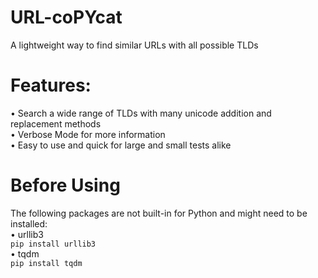 # URL-coPYcat
A lightweight way to find similar URLs with all possible TLDs

# Features:
• Search a wide range of TLDs with many unicode addition and replacement methods <br>
• Verbose Mode for more information<br>
• Easy to use and quick for large and small tests alike<br>

# Before Using
The following packages are not built-in for Python and might need to be installed: <br>
• urllib3 <br>
```pip install urllib3```<br>
• tqdm <br>
```pip install tqdm```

----------------------------------------

## What you have to do
An exact transcription of the material is required, without any pictures.

## Result
 # URL-coPYcat
A lightweight way to find similar URLs with all possible TLDs

# Features:
• Search a wide range of TLDs with many unicode addition and replacement methods <br>
• Verbose Mode for more information<br>
• Easy to use and quick for large and small tests alike<br>

# Before Using
The following packages are not built-in for Python and might need to be installed: <br>
• urllib3 <br>
```pip install urllib3```<br>
• tqdm <br>
```pip install tqdm```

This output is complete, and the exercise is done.